> _Problem statement_
Which of the lines below include "BrandGithub"? Each one should be copied out.

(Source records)

────────────────

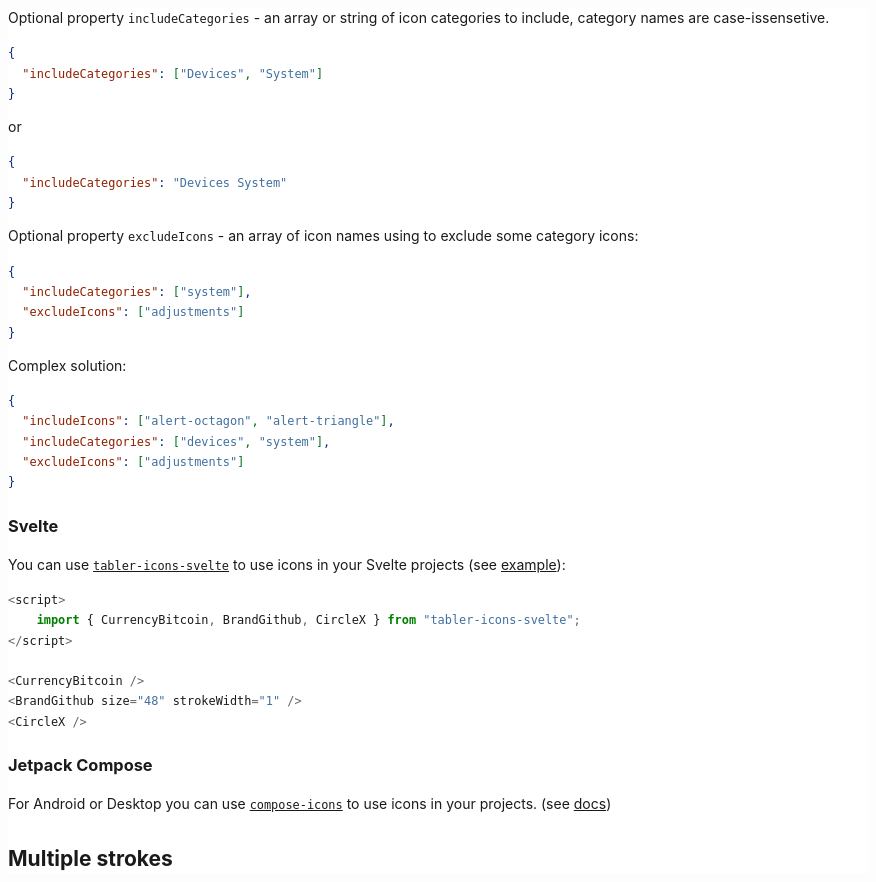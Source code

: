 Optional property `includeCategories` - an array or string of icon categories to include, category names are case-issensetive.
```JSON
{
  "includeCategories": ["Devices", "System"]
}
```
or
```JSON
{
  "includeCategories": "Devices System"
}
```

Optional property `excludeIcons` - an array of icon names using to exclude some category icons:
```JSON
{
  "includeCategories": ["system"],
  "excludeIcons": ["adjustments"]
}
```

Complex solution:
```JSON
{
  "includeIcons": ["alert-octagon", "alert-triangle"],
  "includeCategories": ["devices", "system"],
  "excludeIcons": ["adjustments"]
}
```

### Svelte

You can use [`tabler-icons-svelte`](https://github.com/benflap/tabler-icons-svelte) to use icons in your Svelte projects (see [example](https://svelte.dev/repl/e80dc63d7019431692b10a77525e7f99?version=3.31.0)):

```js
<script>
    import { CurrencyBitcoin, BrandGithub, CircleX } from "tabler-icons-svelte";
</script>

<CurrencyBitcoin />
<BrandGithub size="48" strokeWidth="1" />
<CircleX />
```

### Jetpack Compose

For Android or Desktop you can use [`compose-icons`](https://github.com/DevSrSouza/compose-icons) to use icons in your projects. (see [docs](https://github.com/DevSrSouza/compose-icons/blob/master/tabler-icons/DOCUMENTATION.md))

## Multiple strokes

────────────────

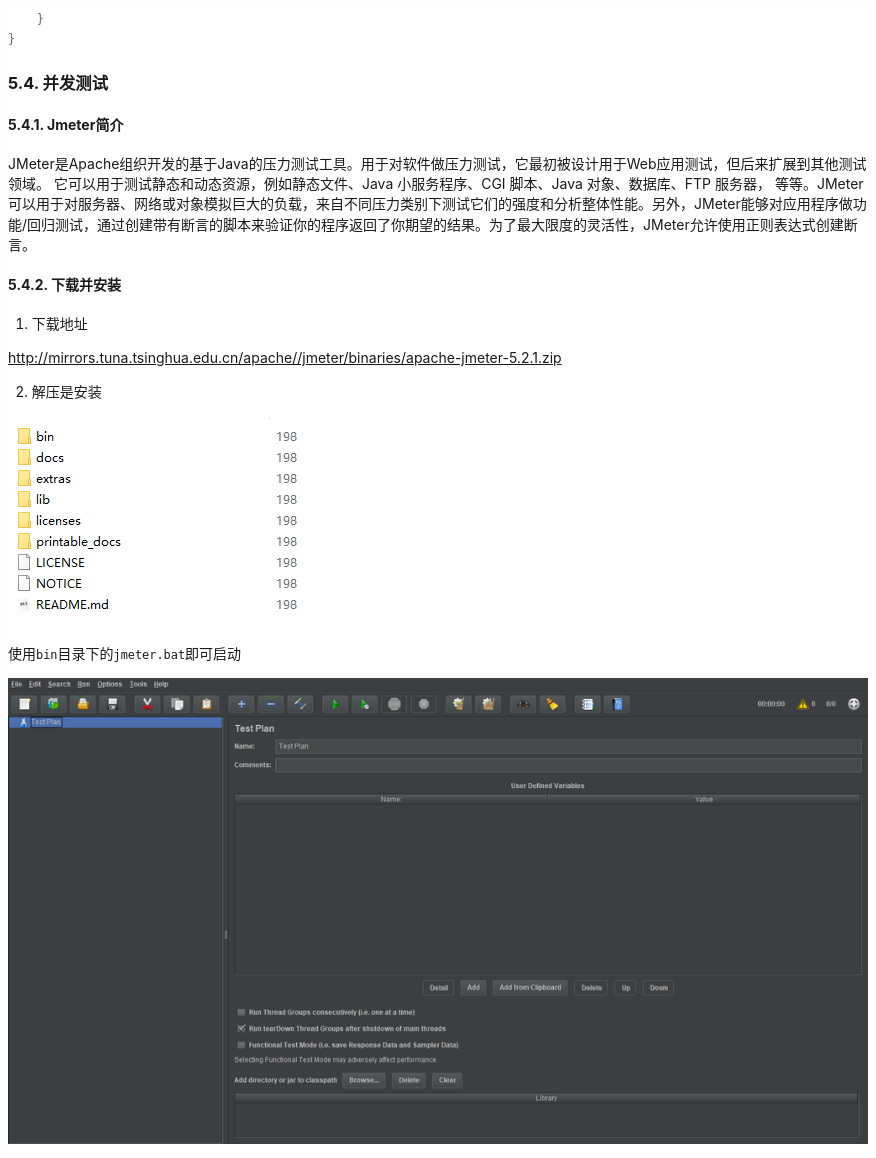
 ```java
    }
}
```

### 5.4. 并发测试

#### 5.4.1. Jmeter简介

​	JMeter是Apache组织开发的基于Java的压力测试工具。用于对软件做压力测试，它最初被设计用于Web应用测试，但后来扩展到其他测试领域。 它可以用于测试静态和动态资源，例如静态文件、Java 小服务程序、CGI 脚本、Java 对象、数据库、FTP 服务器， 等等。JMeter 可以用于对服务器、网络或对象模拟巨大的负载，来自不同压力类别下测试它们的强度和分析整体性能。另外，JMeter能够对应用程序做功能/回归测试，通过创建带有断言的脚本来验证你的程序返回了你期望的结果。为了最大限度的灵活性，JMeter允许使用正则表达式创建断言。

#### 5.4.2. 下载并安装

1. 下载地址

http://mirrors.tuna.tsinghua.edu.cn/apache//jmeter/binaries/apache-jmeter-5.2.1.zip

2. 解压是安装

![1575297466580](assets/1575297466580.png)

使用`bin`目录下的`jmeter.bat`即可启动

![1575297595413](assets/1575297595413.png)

────────────────

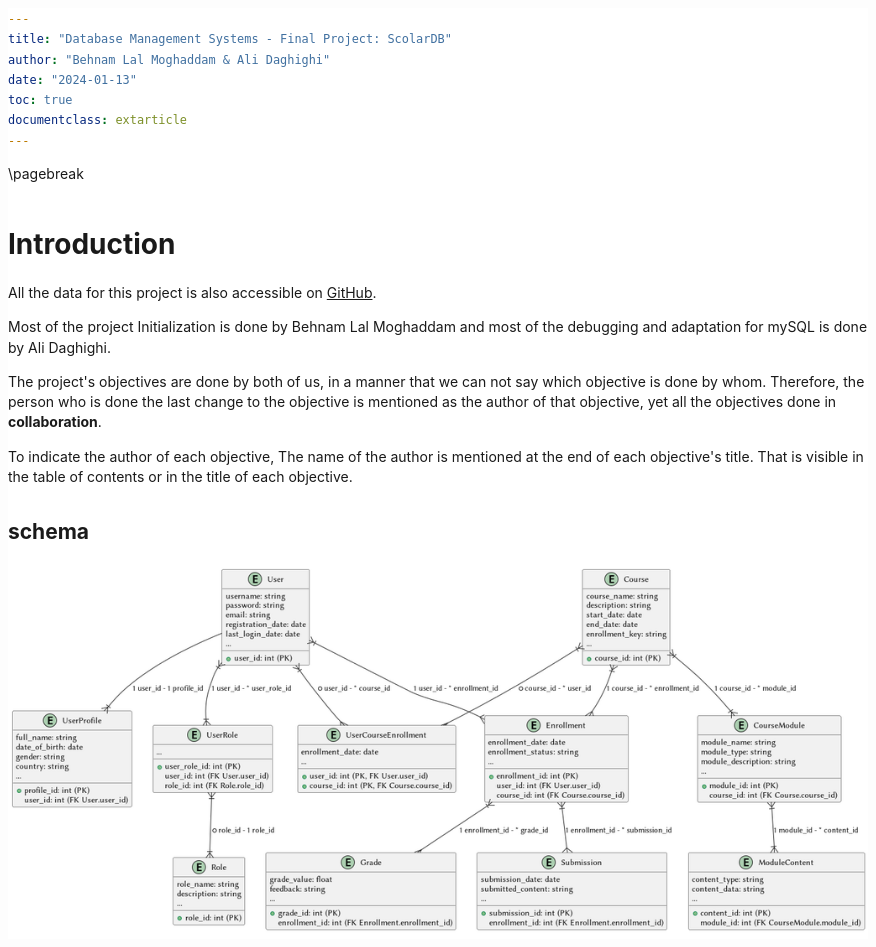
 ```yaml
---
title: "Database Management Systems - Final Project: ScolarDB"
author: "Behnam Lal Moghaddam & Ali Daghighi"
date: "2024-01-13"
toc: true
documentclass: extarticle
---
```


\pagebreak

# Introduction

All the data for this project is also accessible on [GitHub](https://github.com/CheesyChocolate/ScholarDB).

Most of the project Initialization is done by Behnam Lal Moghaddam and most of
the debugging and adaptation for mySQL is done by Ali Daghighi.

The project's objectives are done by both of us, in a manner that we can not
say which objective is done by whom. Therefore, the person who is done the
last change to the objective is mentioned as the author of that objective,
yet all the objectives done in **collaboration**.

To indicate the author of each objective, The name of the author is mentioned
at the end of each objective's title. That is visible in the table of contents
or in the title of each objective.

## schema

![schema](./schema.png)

────────────────

> _Answer to the problem_
    import { CurrencyBitcoin, BrandGithub, CircleX } from "tabler-icons-svelte";
<BrandGithub size="48" strokeWidth="1" />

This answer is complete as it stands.